Normalmente el pan de hamburguesas que se compra embolsado suele tener un alto contenido en azúcares y conservantes, para que se mantenga tanto tiempo esponjoso y blando. Por si eso no fuese suficiente motivo como para plantearse el hacerlo en casa, hay algo mucho más demoledor: ¿te puedes resistir al olor del pan recién hecho? Yo desde luego no (por eso hace tiempo que tengo panificadora en casa, jaja), así que cuando descubrí la receta de hamburguesas de remolacha supe que el siguiente paso sería hacer el pan para hamburguesas. En la receta os pongo la forma tradicional de hacerlas, pero si tienes panificadora puedes utilizarla para el amasado: en ese caso, sáltate el paso 1 :-)

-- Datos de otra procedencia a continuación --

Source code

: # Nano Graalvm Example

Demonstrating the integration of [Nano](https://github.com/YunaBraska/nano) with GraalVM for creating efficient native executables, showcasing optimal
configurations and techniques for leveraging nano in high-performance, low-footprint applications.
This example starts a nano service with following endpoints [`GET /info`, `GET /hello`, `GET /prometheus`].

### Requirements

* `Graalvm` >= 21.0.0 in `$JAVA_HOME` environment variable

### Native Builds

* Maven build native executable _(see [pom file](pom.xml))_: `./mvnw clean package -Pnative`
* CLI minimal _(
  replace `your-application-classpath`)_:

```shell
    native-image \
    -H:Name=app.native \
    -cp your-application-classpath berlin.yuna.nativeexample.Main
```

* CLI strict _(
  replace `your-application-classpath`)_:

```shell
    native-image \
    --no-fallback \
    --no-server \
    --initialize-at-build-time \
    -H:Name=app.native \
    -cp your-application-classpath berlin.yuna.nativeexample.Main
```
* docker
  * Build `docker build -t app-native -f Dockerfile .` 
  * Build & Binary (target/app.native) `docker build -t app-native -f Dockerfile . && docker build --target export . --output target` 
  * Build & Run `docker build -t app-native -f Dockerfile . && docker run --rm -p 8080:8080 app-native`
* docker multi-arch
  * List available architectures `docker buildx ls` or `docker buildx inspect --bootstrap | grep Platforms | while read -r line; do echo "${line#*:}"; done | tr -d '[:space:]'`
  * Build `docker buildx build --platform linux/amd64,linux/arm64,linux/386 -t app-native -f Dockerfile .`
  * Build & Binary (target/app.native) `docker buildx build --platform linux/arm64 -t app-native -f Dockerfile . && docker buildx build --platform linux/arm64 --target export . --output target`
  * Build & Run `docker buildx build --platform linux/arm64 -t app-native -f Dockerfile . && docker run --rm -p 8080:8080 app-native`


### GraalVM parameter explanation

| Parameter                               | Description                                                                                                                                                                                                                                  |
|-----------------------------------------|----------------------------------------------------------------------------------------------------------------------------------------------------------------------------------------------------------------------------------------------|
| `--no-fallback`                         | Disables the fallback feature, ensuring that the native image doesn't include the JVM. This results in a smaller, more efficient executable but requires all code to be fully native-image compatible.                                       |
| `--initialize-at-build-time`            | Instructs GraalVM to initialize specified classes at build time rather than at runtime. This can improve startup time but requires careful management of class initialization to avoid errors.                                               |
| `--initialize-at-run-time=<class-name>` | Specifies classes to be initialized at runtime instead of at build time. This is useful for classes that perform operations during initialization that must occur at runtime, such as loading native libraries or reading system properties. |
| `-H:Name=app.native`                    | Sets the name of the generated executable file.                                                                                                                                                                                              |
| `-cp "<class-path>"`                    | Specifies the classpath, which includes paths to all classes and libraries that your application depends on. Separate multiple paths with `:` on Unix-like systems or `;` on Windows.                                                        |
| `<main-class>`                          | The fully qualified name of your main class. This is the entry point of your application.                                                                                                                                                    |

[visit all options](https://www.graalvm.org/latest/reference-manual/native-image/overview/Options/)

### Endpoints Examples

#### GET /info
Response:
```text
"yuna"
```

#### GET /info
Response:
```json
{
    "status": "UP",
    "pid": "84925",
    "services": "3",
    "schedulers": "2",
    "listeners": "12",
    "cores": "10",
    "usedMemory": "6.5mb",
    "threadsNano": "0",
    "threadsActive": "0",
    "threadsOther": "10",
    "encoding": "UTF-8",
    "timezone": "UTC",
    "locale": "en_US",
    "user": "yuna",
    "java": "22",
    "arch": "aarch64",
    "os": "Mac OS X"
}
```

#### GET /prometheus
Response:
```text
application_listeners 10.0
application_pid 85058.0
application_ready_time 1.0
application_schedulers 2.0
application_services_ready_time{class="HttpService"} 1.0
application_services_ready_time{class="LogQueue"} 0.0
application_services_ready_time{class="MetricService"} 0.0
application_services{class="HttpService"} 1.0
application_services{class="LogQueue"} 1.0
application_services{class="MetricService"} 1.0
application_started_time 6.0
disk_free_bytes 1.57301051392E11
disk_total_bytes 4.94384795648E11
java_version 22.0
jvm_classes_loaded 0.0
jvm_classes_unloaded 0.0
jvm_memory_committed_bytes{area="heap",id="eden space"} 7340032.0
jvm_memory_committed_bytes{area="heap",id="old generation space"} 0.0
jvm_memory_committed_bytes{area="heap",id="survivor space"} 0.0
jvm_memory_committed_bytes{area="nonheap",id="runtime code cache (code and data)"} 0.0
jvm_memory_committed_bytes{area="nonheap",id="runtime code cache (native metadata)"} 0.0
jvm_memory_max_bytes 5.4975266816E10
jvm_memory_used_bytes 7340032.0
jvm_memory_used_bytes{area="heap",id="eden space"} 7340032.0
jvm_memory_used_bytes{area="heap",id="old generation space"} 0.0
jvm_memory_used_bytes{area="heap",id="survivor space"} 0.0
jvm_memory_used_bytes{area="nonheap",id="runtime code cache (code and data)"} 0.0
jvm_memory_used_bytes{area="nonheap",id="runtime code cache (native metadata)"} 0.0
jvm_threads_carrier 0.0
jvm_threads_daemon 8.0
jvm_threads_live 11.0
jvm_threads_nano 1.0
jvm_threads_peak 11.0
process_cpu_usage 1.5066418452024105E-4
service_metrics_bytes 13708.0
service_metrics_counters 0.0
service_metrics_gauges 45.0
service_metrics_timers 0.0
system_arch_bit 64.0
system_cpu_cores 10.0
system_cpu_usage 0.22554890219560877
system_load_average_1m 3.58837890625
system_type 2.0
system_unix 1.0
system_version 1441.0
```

De las múltiples opciones posibles, he elegido una integral y vegana (hay quien le añade leche y/o huevo) y el resultado ha sido bueno, así que creo que pronto las repetiré. Lo bueno es que cortados en dos se pueden guardar en el congelador y como no están tan dulzones como los que venden envasados, lo mismo te valen para una hamburguesa que para una tostada. Eso sí, están bien esponjositos :-)) Espero que los disfrutéis.

INGREDIENTES:

  • 500 gr de harina integral.
  • 330 ml de bebida de espelta (en su defecto se puede sustituir por agua o ser mitad agua mitad bebida de soja).
  • 50 gr de aceite de oliva.
  • 20 gramos de levadura fresca.
  • Una cucharada de sal.
  • Semillas de sésamo para decorar. 

PASO A PASO:

  1. Coloca todos los ingredientes en un bowl y amasa. Tiene que quedar una masa que, pasado un tiempo de amasado, no se te pegue en los dedos. Si no lo consigues, rectifica de harina hasta que lo logres. 
  2. Después del amasado, haz una bola y déjalo en un lugar sin corrientes y a temperatura ambiente (si es invierno, busca un lugar cálido) y déjalo levar unos 40 minutos aproximadamente.
  3. Pasado ese tiempo amasa de nuevo un poco. Enharina una superficie y ve formando bolas con la masa: cada bola será uno de los panecillos. Ten en cuenta que luego, al reposar y en el posterior horneado, aumentan mucho de tamaño, así que no las hagas demasiado grandes. 
  4. Ponlas en la bandeja del horno (pero fuera del horno :-), a suficiente distancia para que al subir no se toquen. Píntalas con un poco de agua y deja que suban otros 20 minutos más.
  5. Precalienta el horno a 180º. Una vez que hayan pasado los 20 minutos anteriores, vuelve a pintar los panes con un poco de aceite y coloca por encima semillas de sésamo. Mételas en el horno durante 30-40 minutos, hasta que estén bien horneados. 
  6. Sácalos, colócalos en una rejilla y deja enfriar. ¡Listos para comer!